“O objetivo é adequar o estatuto às novas exigências do mercado e aos novos tempos, reforçando ainda as prerrogativas dos advogados para proteger a sociedade de eventuais ações arbitrárias do Estado”. Não poderia ser mais claro, em sua justificativa, o deputado Paulo Abi-Ackel, autor da lei 14.365, agora sancionado pelo presidente da República. A advocacia está de parabéns pela vitória agora consolidada, um trabalho que inaugura uma nova realidade para o direito à plena defesa de cada cidadão brasileiro. A lei altera o Estatuto da Advocacia – Lei nº 8.906/94, o Código de Processo Civil e o Código de Processo Penal. Reforça as prerrogativas da advocacia e impõe, de forma clara, o tratamento adequado à questão dos honorários advocatícios, como a definitiva e necessariamente esclarecedora vedação do aviltamento da sucumbência, além de limites ao impedimento à atuação da classe.
Embora, no entanto, abundem e remanesçam razões para comemorar, a sanção governamental confirma – vale lembrar – o que já dissemos aqui: “Isso está longe de indicar, porém, que a advocacia possa se dispersar em festejos e comemorações. Vigilate, et orate. Spiritus quidem promptus est, caro autem infirma – disse Mateus. É preciso estar atento, porque “O espírito está realmente disposto, mas a carne é fraca!”. Semelhante preocupação foi manifestada pelo próprio presidente da Ordem, Beto Simonetti, ao convocar para uma nova etapa da luta congressual pela derrubada dos vetos, especialmente aqueles relacionados à inviolabilidade dos escritórios de advocacia. Ele observou que é preciso manter os trechos que limitam ações de busca e apreensão nos locais de trabalho da classe, o que significa “assegurar a proteção ao Estado de Direito”.

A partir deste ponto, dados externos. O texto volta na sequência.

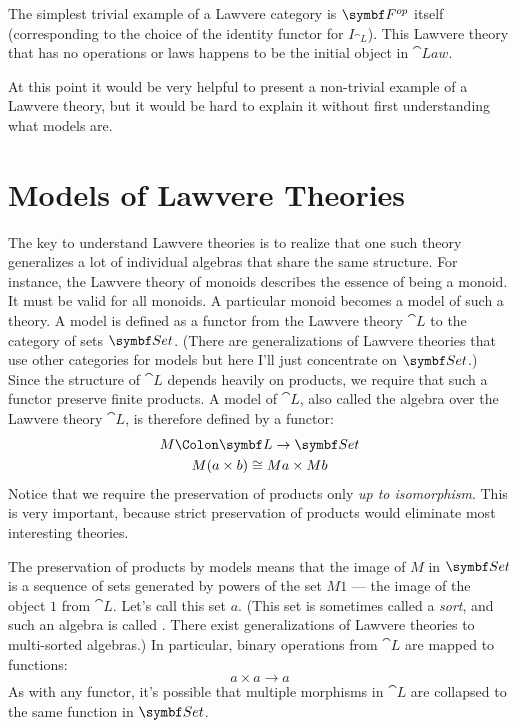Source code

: The simplest trivial example of a Lawvere category is
$\Fop$ itself (corresponding to the choice of
the identity functor for $I_{\cat{L}}$). This Lawvere theory that has no
operations or laws happens to be the initial object in $\cat{Law}$.

At this point it would be very helpful to present a non-trivial example
of a Lawvere theory, but it would be hard to explain it without first
understanding what models are.

\section{Models of Lawvere Theories}

The key to understand Lawvere theories is to realize that one such
theory generalizes a lot of individual algebras that share the same
structure. For instance, the Lawvere theory of monoids describes the
essence of being a monoid. It must be valid for all monoids. A
particular monoid becomes a model of such a theory. A model is defined
as a functor from the Lawvere theory $\cat{L}$ to the category of sets
$\Set$. (There are generalizations of Lawvere theories that use
other categories for models but here I'll just concentrate on
$\Set$.) Since the structure of $\cat{L}$ depends heavily on
products, we require that such a functor preserve finite products. A
model of $\cat{L}$, also called the algebra over the Lawvere theory
$\cat{L}$, is therefore defined by a functor:
\begin{gather*}
  M \Colon \cat{L} \to \Set \\
  M (a \times b) \cong M a \times M b
\end{gather*}
Notice that we require the preservation of products only \emph{up to
  isomorphism}. This is very important, because strict preservation of
products would eliminate most interesting theories.

The preservation of products by models means that the image of
$M$ in $\Set$ is a sequence of sets generated by powers of
the set $M 1$ --- the image of the object $1$ from
$\cat{L}$. Let's call this set $a$. (This set is sometimes
called a \emph{sort}, and such an algebra is called . There
exist generalizations of Lawvere theories to multi-sorted algebras.) In
particular, binary operations from $\cat{L}$ are mapped to functions:
\[a \times a \to a\]
As with any functor, it's possible that multiple morphisms in $\cat{L}$
are collapsed to the same function in $\Set$.

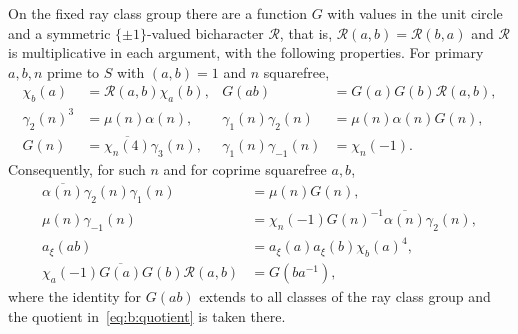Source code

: \begin{lemma}\label{lem:b:arithmetic}
On the fixed ray class group there are a function $G$ with values in the unit circle and a symmetric $\{\pm1\}$-valued bicharacter $\mathcal R$, that is, $\mathcal R(a,b)=\mathcal R(b,a)$ and $\mathcal R$ is multiplicative in each argument, with the following properties. For primary $a,b,n$ prime to $S$ with $(a,b)=1$ and $n$ squarefree,
\begin{align}
  \chi_b(a)&=\mathcal R(a,b)\chi_a(b),& G(ab)&=G(a)G(b)\mathcal R(a,b),\label{eq:b:recip}\\
  \gamma_2(n)^3&=\mu(n)\alpha(n),& \gamma_1(n)\gamma_2(n)&=\mu(n)\alpha(n)G(n),\label{eq:b:gj}\\
  G(n)&=\overline{\chi_n(4)}\gamma_3(n),& \gamma_1(n)\gamma_{-1}(n)&=\chi_n(-1).\label{eq:b:g}
\end{align}
Consequently, for such $n$ and for coprime squarefree $a,b$,
\begin{align}
  \overline{\alpha(n)}\gamma_2(n)\gamma_1(n)&=\mu(n)G(n),\label{eq:b:convert1}\\
  \mu(n)\gamma_{-1}(n)&=\chi_n(-1)G(n)^{-1}\overline{\alpha(n)}\gamma_2(n),\label{eq:b:convert2}\\
  a_\xi(ab)&=a_\xi(a)a_\xi(b)\chi_b(a)^4,\label{eq:b:crta}\\
  \chi_a(-1)\overline{G(a)}G(b)\mathcal R(a,b)&=G(ba^{-1}),\label{eq:b:quotient}
\end{align}
where the identity for $G(ab)$ extends to all classes of the ray class group and the quotient in~\eqref{eq:b:quotient} is taken there.
\end{lemma}

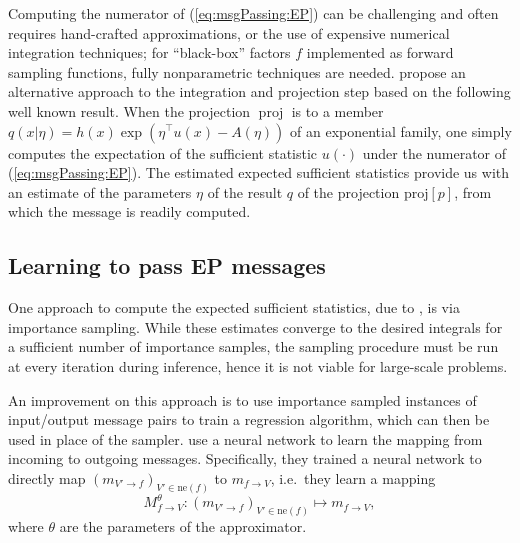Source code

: \documentclass[english]{article}
\theoremstyle{plain}
\theoremstyle{plain}
\newcommand{\factor}{f}				%
\newcommand{\outV}{V}                         %
\newcommand{\fis}[1]{\mathrm{ne}(#1)}   	%
\newcommand{\msg}[2]{m_{#1 \rightarrow #2}}			%
\newcommand{\approxMsg}[3]{M_{#1 \rightarrow #2}^{#3}}			%
\newcommand{\projP}[1]{\mathrm{proj} \left [ #1 \right]}
\DeclareMathOperator*{\proj}{\text{proj}} %
\newcommand{\dsnote}[1]{}%
\begin{document}
Computing the numerator of (\ref{eq:msgPassing:EP}) can be challenging and
often requires hand-crafted approximations, or
the use of expensive numerical integration techniques; for ``black-box''
factors $\factor$ implemented as forward sampling functions, fully
nonparametric techniques are needed. 
\citet{Barthelme2011,Heess2013,Eslami2014} propose an alternative
approach to the integration and projection step based on the following well known result.  
When the projection $\proj$
is to a member $q(x|\eta)=h(x)\exp\left(\eta^{\top}u(x)-A(\eta)\right)$ of an
exponential family, one simply computes the expectation of the sufficient
statistic $u(\cdot)$ under the numerator of (\ref{eq:msgPassing:EP}).
The estimated expected sufficient statistics provide us with an estimate
of the parameters $\eta$ of the result $q$ of the projection $\projP{p}$, from
which the message is readily computed.\dsnote{isn't $\eta$ the actual message?}



\subsection{Learning to pass EP messages}
\label{sec:EP:JIT}

One approach to compute the expected sufficient statistics, due to \citet{Barthelme2011}, is 
via importance sampling.  While these estimates converge to the desired
integrals for a sufficient number of importance samples, the sampling procedure
must be run at every iteration during inference, hence  it is not viable for
large-scale problems.

An improvement on this approach is to use importance sampled instances of input/output
message pairs to train a regression algorithm, which can then be used in place of the sampler.
\citet{Heess2013} use a neural network to learn the mapping from incoming
to outgoing messages. Specifically, they trained 
a neural network to directly map $(\msg{\outV'}{\factor} )_{\outV'
    \in \fis{\factor}}$ to 
    $\msg{\factor}{\outV}$, i.e.\ they learn a mapping
\begin{equation}
\approxMsg{\factor}{\outV}{\theta}: (\msg{\outV'}{\factor} )_{\outV' \in \fis{\factor}} \mapsto \msg{\factor}{\outV},
\end{equation}
where $\theta$ are the parameters of the approximator.
\end{document}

Em igual sentido manifestou-se o procurador nacional de Defesa das Prerrogativas e Valorização da Advocacia, o conselheiro federal rondoniense Alex Sarkis: “A lei veio para dar um incremento ainda maior no campo da proteção do exercício profissional da advocacia. Apesar de termos as garantias muito claramente descritas no texto antigo, foi preciso esclarecer ainda mais alguns pontos para se evitar abusos e excessos praticados por várias autoridades, em especial as policiais. Trata-se de mais uma ferramenta de combate à tentativa de criminalização da advocacia”

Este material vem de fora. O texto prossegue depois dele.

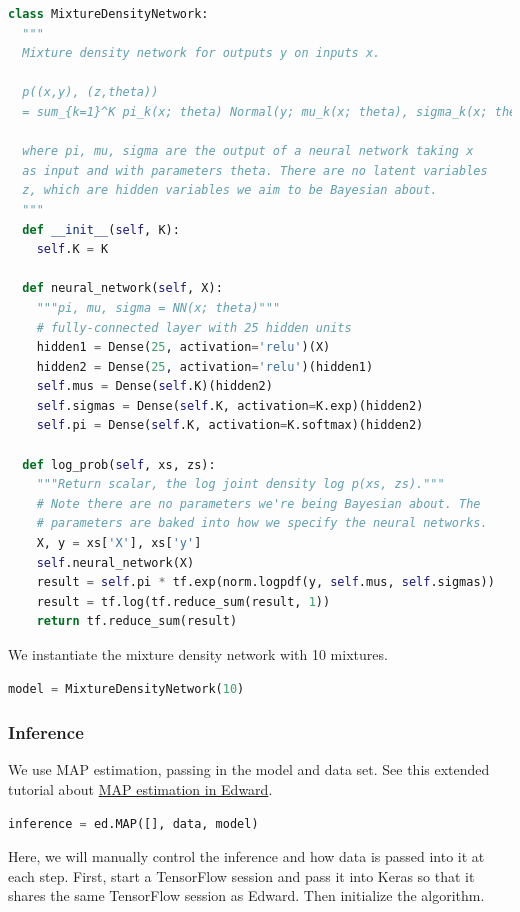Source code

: \begin{lstlisting}[language=Python]
class MixtureDensityNetwork:
  """
  Mixture density network for outputs y on inputs x.

  p((x,y), (z,theta))
  = sum_{k=1}^K pi_k(x; theta) Normal(y; mu_k(x; theta), sigma_k(x; theta))

  where pi, mu, sigma are the output of a neural network taking x
  as input and with parameters theta. There are no latent variables
  z, which are hidden variables we aim to be Bayesian about.
  """
  def __init__(self, K):
    self.K = K

  def neural_network(self, X):
    """pi, mu, sigma = NN(x; theta)"""
    # fully-connected layer with 25 hidden units
    hidden1 = Dense(25, activation='relu')(X)
    hidden2 = Dense(25, activation='relu')(hidden1)
    self.mus = Dense(self.K)(hidden2)
    self.sigmas = Dense(self.K, activation=K.exp)(hidden2)
    self.pi = Dense(self.K, activation=K.softmax)(hidden2)

  def log_prob(self, xs, zs):
    """Return scalar, the log joint density log p(xs, zs)."""
    # Note there are no parameters we're being Bayesian about. The
    # parameters are baked into how we specify the neural networks.
    X, y = xs['X'], xs['y']
    self.neural_network(X)
    result = self.pi * tf.exp(norm.logpdf(y, self.mus, self.sigmas))
    result = tf.log(tf.reduce_sum(result, 1))
    return tf.reduce_sum(result)
\end{lstlisting}

We instantiate the mixture density network with 10 mixtures.

\begin{lstlisting}[language=Python]
model = MixtureDensityNetwork(10)
\end{lstlisting}

\subsubsection{Inference}

We use MAP estimation, passing
in the model and data set.
See this extended tutorial about
\href{tut_MAP}{MAP estimation in Edward}.

\begin{lstlisting}[language=Python]
inference = ed.MAP([], data, model)
\end{lstlisting}

Here, we will manually control the inference and how data is passed
into it at each step. First, start a TensorFlow session and pass it
into Keras so that it shares the same TensorFlow session as Edward.
Then initialize the algorithm.

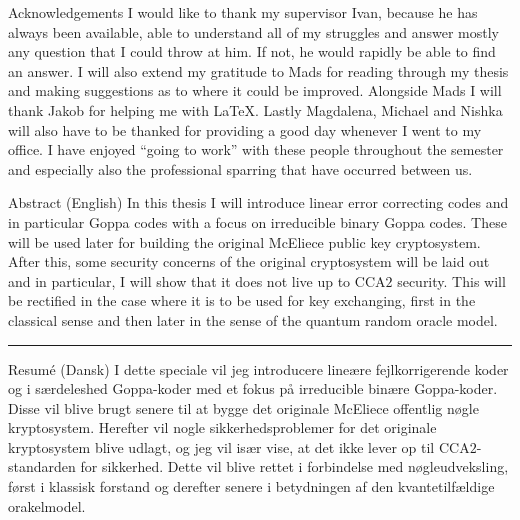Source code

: \clearpage
\thispagestyle{chapter}


\begin{multiabstract}{Acknowledgements}
\noindent I would like to thank my supervisor Ivan, because he has always been available, able to understand all of my struggles and answer mostly any question that I could throw at him. If not, he would rapidly be able to find an answer. I will also extend my gratitude to Mads for reading through my thesis and making suggestions as to where it could be improved. Alongside Mads I will thank Jakob for helping me with \LaTeX{}. Lastly Magdalena, Michael and Nishka will also have to be thanked for providing a good day whenever I went to my office. I have enjoyed ``going to work'' with these people throughout the semester and especially also the professional sparring that have occurred between us.
\end{multiabstract}



\clearpage

\thispagestyle{chapter}

\begin{multiabstract}{Abstract (English)} 
\noindent In this thesis I will introduce linear error correcting codes and in particular Goppa codes with a focus on irreducible binary Goppa codes. These will be used later for building the original McEliece public key cryptosystem. After this, some security concerns of the original cryptosystem will be laid out and in particular, I will show that it does not live up to $\mathrm{CCA}2$ security. This will be rectified in the case where it is to be used for key exchanging, first in the classical sense and then later in the sense of the quantum random oracle model.
\end{multiabstract}


\plainbreak{2}

\begin{multiabstract}{Resumé (Dansk)}
\noindent I dette speciale vil jeg introducere lineære fejlkorrigerende koder og i særdeleshed Goppa-koder med et fokus på irreducible binære Goppa-koder. Disse vil blive brugt senere til at bygge det originale McEliece offentlig nøgle kryptosystem. Herefter vil nogle sikkerhedsproblemer for det originale kryptosystem blive udlagt, og jeg vil især vise, at det ikke lever op til $\mathrm{CCA}2$-standarden for sikkerhed. Dette vil blive rettet i forbindelse med nøgleudveksling, først i klassisk forstand og derefter senere i betydningen af den kvantetilfældige orakelmodel.
\end{multiabstract}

O ex-presidente da OAB, Marcus Vinicius Furtado Coêlho, que preside a Comissão de Estudos Constitucionais do CFOAB, também defendeu a continuidade da mobilização nacional, liderada pelo presidente Simonetti, na conjugação de esforços do Conselho Federal e do Colégio de Presidentes das subseções que resultou na aprovação do Congresso. Ele lembrou que “A lei cumpre a Constituição Federal quando estabelece que o advogado é indispensável é essencial à Justiça. Fortalecer o advogado é valorizar o cidadão”.
Apesar dos vetos, é plenamente justificável a comemoração das vitórias obtidas pela advocacia com a nova lei, classificada pelo presidente da OAB Rondônia, Márcio Nogueira, como “uma grande vitória de toda a sociedade brasileira”. De fato, em cada um dos pontos que interfere, a nova legislação revigora o instituto da plena defesa e oferece condições, inclusive remuneratórias, para o livre exercício profissional da advocacia.

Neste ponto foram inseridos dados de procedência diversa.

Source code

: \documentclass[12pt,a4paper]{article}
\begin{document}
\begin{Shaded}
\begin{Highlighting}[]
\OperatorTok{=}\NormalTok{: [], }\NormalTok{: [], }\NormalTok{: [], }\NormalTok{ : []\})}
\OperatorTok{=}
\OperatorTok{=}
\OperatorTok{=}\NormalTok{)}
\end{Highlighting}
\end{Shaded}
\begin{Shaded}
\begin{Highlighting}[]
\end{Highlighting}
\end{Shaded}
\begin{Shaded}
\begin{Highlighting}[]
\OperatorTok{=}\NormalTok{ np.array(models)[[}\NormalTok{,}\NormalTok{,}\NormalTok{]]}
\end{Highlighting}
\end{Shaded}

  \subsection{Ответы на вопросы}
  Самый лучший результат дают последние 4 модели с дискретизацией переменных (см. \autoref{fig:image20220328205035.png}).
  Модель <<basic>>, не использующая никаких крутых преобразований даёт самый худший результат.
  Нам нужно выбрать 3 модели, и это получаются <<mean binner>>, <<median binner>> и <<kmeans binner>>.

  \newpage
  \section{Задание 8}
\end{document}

A justificativa apresentada pelo presidente para vetar os trechos relacionados à inviolabilidade dos escritórios é fundamente frágil. Não se busca a blindagem da advocacia, mas o fortalecimento dos direitos do cidadão. Como haver plena defesa sem um ambiente de confiança entre o acusado e seu defensor? Ou sem a garantia de inviolabilidade daquilo que for discutido em tal circunstância? A rigorosa proteção às informações cobertas pelo sigilo profissional é do mais elevado interesse público. Nesse sentido, nada do que foi suprimido pelos vetos representa qualquer desrespeito às autoridades. Mas é preciso repudiar o autoritarismo.
A invasão do escritório é um inegável abuso. Pois que embute sempre o risco de espetacularização midiática, claramente engendrada para a criminalização da advocacia, fragilização da defesa e justiçamento do cidadão. Impõe danos irreparáveis à imagem pública do cidadão. No mais das vezes por objetivos eleitoreiros oportunistas, via ações investigativas incapazes e preguiçosas, o próprio Poder Judiciário é desrespeitado, transformado em mero instrumento privado de busca pelo poder político. Isso ficou claramente evidenciado pelo próprio STF, ao repudiar mais essa vergonhosa “página infeliz de nossa história”, com a devida licença de Chico Buarque, de cujo vaticínio também me aproprio: “Vai Passar!”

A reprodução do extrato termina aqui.